About all of us that have fought to keep our footing where when the storm was crashing against us.
But this world that you live, and the cultural norms, push you to run. It is designed to teach you to show up how other people need you to show up so you actively choose to run. The reasons are endless as to why you do this.
You’ll run to fix.
To prove.
To earn.
To silence the inner critic.
Because stillness feels like a slow, painful death.
It’s only natural you chase boats like a desperate lifeguard searching for someone to save instead of standing like the lighthouse you were built to be.
No one respects a frantic, chameleon leader. The team you’re leading and your teammates don’t want a leader that morphs into a different version depending on the people in the room. People are searching for a leader they respect. The one who can hold their ground when the storm makes everyone else scatter looking for cover. The person who refuses to shift themselves to meet the unspoken expectations the moment demands.

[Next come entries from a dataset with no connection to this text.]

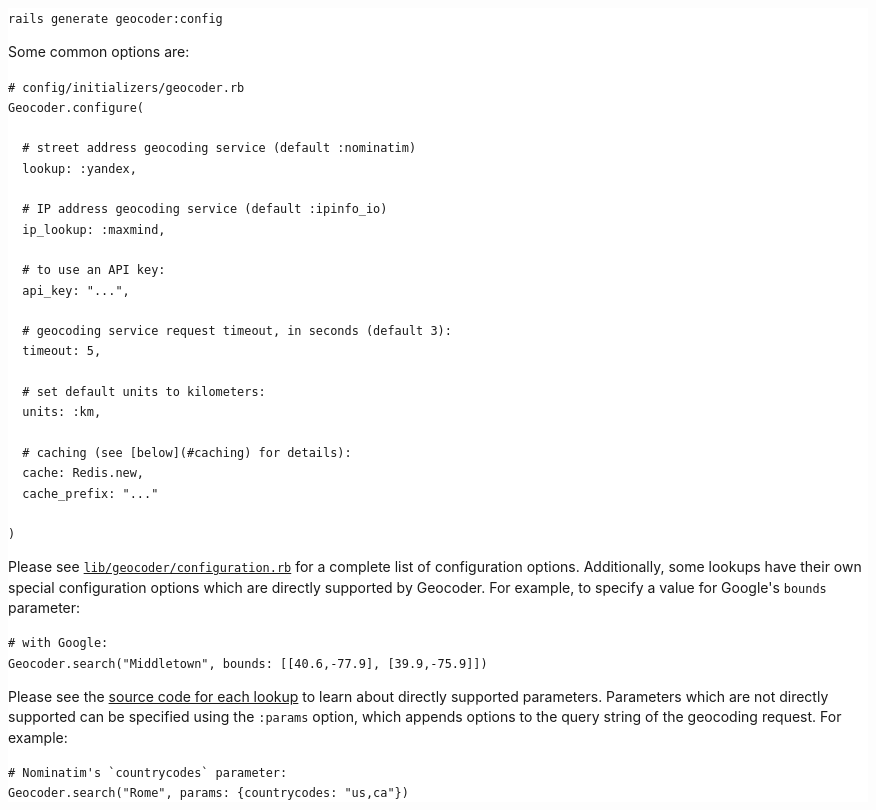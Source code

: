     rails generate geocoder:config

Some common options are:

    # config/initializers/geocoder.rb
    Geocoder.configure(

      # street address geocoding service (default :nominatim)
      lookup: :yandex,

      # IP address geocoding service (default :ipinfo_io)
      ip_lookup: :maxmind,

      # to use an API key:
      api_key: "...",

      # geocoding service request timeout, in seconds (default 3):
      timeout: 5,

      # set default units to kilometers:
      units: :km,

      # caching (see [below](#caching) for details):
      cache: Redis.new,
      cache_prefix: "..."

    )

Please see [`lib/geocoder/configuration.rb`](https://github.com/alexreisner/geocoder/blob/master/lib/geocoder/configuration.rb) for a complete list of configuration options. Additionally, some lookups have their own special configuration options which are directly supported by Geocoder. For example, to specify a value for Google's `bounds` parameter:

    # with Google:
    Geocoder.search("Middletown", bounds: [[40.6,-77.9], [39.9,-75.9]])

Please see the [source code for each lookup](https://github.com/alexreisner/geocoder/tree/master/lib/geocoder/lookups) to learn about directly supported parameters. Parameters which are not directly supported can be specified using the `:params` option, which appends options to the query string of the geocoding request. For example:

    # Nominatim's `countrycodes` parameter:
    Geocoder.search("Rome", params: {countrycodes: "us,ca"})
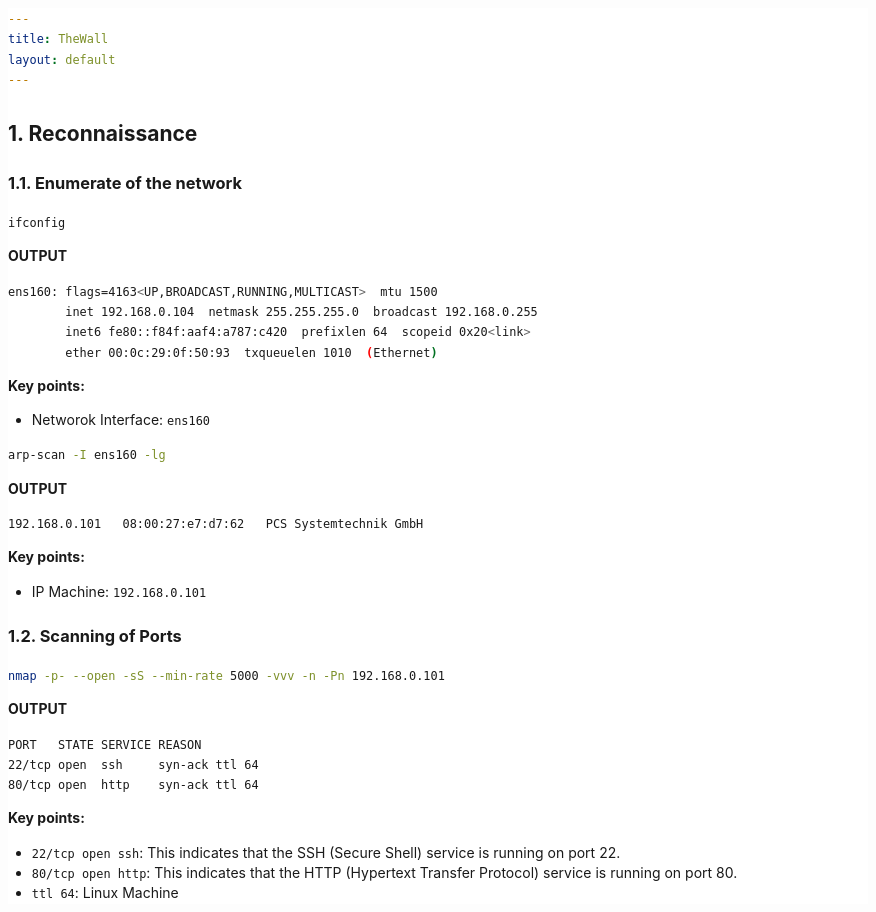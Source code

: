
 ```yaml
---
title: TheWall
layout: default
---
```



## 1. Reconnaissance

### 1.1. Enumerate of the network

```bash
ifconfig
```

**OUTPUT**

```bash
ens160: flags=4163<UP,BROADCAST,RUNNING,MULTICAST>  mtu 1500
        inet 192.168.0.104  netmask 255.255.255.0  broadcast 192.168.0.255
        inet6 fe80::f84f:aaf4:a787:c420  prefixlen 64  scopeid 0x20<link>
        ether 00:0c:29:0f:50:93  txqueuelen 1010  (Ethernet)
```

**Key points:** 
- Networok Interface: `ens160`

```bash
arp-scan -I ens160 -lg
```

**OUTPUT**

```bash
192.168.0.101	08:00:27:e7:d7:62	PCS Systemtechnik GmbH
```

**Key points:** 
- IP Machine: `192.168.0.101`

### 1.2. Scanning of Ports

```bash
nmap -p- --open -sS --min-rate 5000 -vvv -n -Pn 192.168.0.101
```

**OUTPUT**

```bash
PORT   STATE SERVICE REASON
22/tcp open  ssh     syn-ack ttl 64
80/tcp open  http    syn-ack ttl 64
```

**Key points:** 
- `22/tcp open ssh`: This indicates that the SSH (Secure Shell) service is running on port 22.
- `80/tcp open http`: This indicates that the HTTP (Hypertext Transfer Protocol) service is running on port 80.
- `ttl 64`: Linux Machine
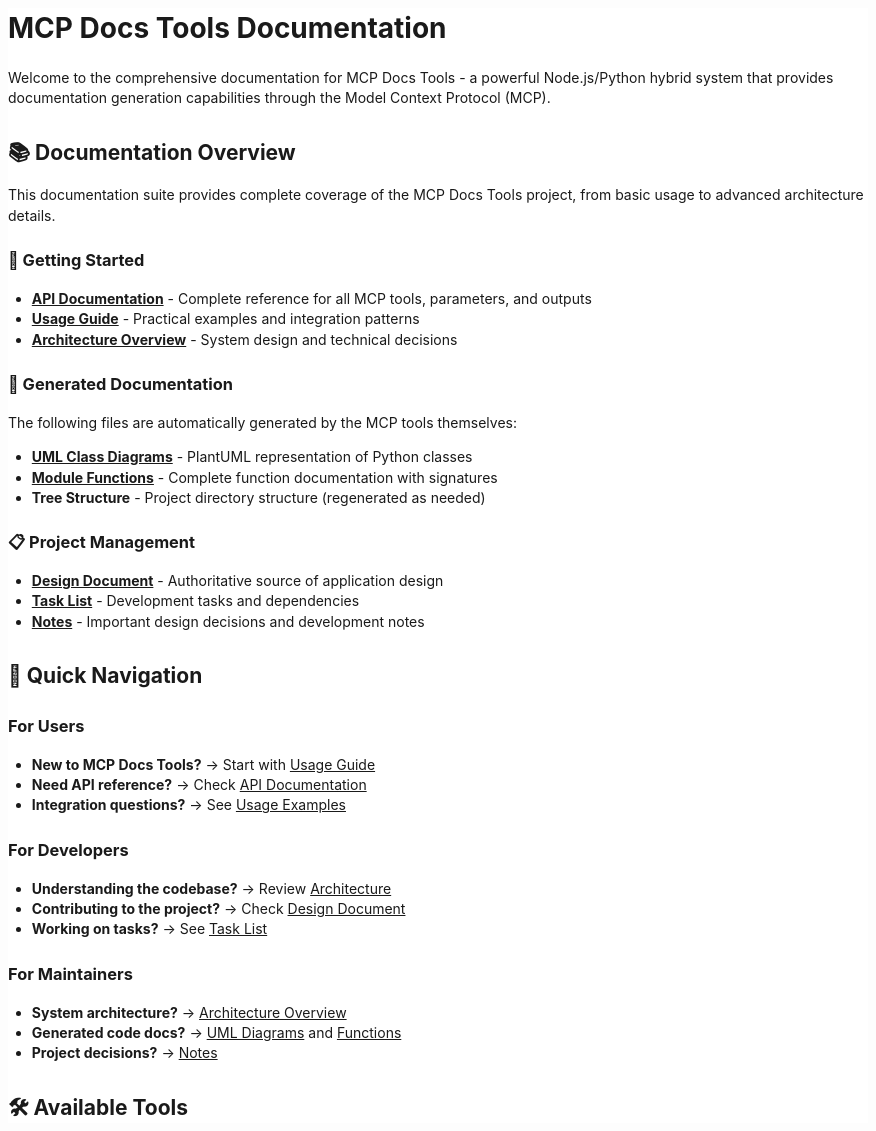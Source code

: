 # MCP Docs Tools Documentation

Welcome to the comprehensive documentation for MCP Docs Tools - a powerful Node.js/Python hybrid system that provides documentation generation capabilities through the Model Context Protocol (MCP).

## 📚 Documentation Overview

This documentation suite provides complete coverage of the MCP Docs Tools project, from basic usage to advanced architecture details.

### 🚀 Getting Started

- **[API Documentation](API.md)** - Complete reference for all MCP tools, parameters, and outputs
- **[Usage Guide](USAGE.md)** - Practical examples and integration patterns
- **[Architecture Overview](ARCHITECTURE.md)** - System design and technical decisions

### 🔧 Generated Documentation

The following files are automatically generated by the MCP tools themselves:

- **[UML Class Diagrams](uml.txt)** - PlantUML representation of Python classes
- **[Module Functions](module-functions.txt)** - Complete function documentation with signatures
- **Tree Structure** - Project directory structure (regenerated as needed)

### 📋 Project Management

- **[Design Document](Design.md)** - Authoritative source of application design
- **[Task List](task_list.md)** - Development tasks and dependencies
- **[Notes](notes.md)** - Important design decisions and development notes

## 🎯 Quick Navigation

### For Users
- **New to MCP Docs Tools?** → Start with [Usage Guide](USAGE.md)
- **Need API reference?** → Check [API Documentation](API.md)
- **Integration questions?** → See [Usage Examples](USAGE.md#integration-examples)

### For Developers
- **Understanding the codebase?** → Review [Architecture](ARCHITECTURE.md)
- **Contributing to the project?** → Check [Design Document](Design.md)
- **Working on tasks?** → See [Task List](task_list.md)

### For Maintainers
- **System architecture?** → [Architecture Overview](ARCHITECTURE.md)
- **Generated code docs?** → [UML Diagrams](uml.txt) and [Functions](module-functions.txt)
- **Project decisions?** → [Notes](notes.md)

## 🛠️ Available Tools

The search for shelter in the confines of your own head will push you away from joy and run the risk of you forgetting, even momentarily, your purpose. I’ve seen this happen time and time again with athletes and business leaders. In the performance world this often gets labeled as imposter syndrome. Imposter syndrome isn’t some exotic psychological disorder you picked up somewhere along the way like food poisoning from a street food cart in India. It is the byproduct of the success your brain hasn’t metabolized yet. All the numbers, all the results, prove you belong in the room but that quiet diabolical voice whispers in your head “You’re a fraud. You don’t belong here. Stay quiet.”. It’s the ego pushing fake humility. It’s the fear that if people really knew you and were aware of the chaos churning in your head, they would push you away.
Isn’t it funny how you only feel like an imposter when you’re competing in an arena that matters to you. This tension between discomfort and the feeling of belonging is growth. It’s molting in real time. You have outgrown your old self and you need to shed in order to become the next version of you. Fight off the urge to prove yourself to anyone; even you! There’s no need to prove who you are or what you do.
If you want to choke out imposter syndrome you must learn to accept that the pursuit of mastery will never silence doubt. It simply teaches you to do the work knowing that doubt is riding shotgun.
I’ve watched coaches, athletes and business leaders drown in this. I watched a coach fall victim to this mentality. They were mere weeks into the season and after not hitting the desired results in the first meet, they were scrambling. Rethinking all of their current training and future training model, mechanics, all of it. It was like they were having an identity crisis and didn’t know who they were as a coach so pieces of them were disappearing like leaves in a truck bed driving down the highway. They were chasing approval from me as the head coach, fans, empty seats in the stadium of their own head. When we talked I reminded them to stay true to the plan they’ve set. Shifting away from the plan and themselves ran the risk of losing the very thing that made them extraordinary. It was the reason I wanted them as an assistant coach. Don’t doubt it because it’s not all going to the plan he conjured up in pre-season. Stay true. Trust himself.
In these scenarios the breakthrough has an opportunity to come when you stop auditioning. When you finally say with your damn chest, “This is who I am. This is my light.” This mentality and assurance of who you are gives the light a chance to break through the storm. It doesn’t make the situation easier. It helps you stop betraying yourself.
Isn’t this the point? Or is it the point we keep missing?
If you’re the lighthouse, the boats on the sea don’t need a muted version of you. They also don’t need you to be polished and shiny so you’re appealing to the masses looking for scenic posts for instagram. They need you in your most honest, raw, uncut form. Steady. Authentic. Consistent. The storms in life are supposed to rage, that’s their role. The chaos is there to test you.
The question that must be answered is, can you remain you when everything around you demands that you abandon yourself?
If you want to step away from this reoccurring imposter syndrome, you need to make the decision to stop chasing validation, stop morphing into the identity you believe will earn applause.
Each time you choose to dim your light, choosing comfort and familiarity, the sea creates chaos in the silence. With each click that dims your light, your soul adapts.
Your beam softens, your bones enmeshed in spider silk and salt, praying you’ll will make it through another freeze thaw cycle, knowing you are no longer afraid of the storm, but of how little of yourself remains to withstand it.
Each day away from yourself is one more step from the light that was once so alive it didn’t just cut through the dark, it taught it where to end.
So.
Stand tall.
Resilient.
Let your light shine.
Because the world is looking for a beacon of hope and it shines brightest when you stand in who you are.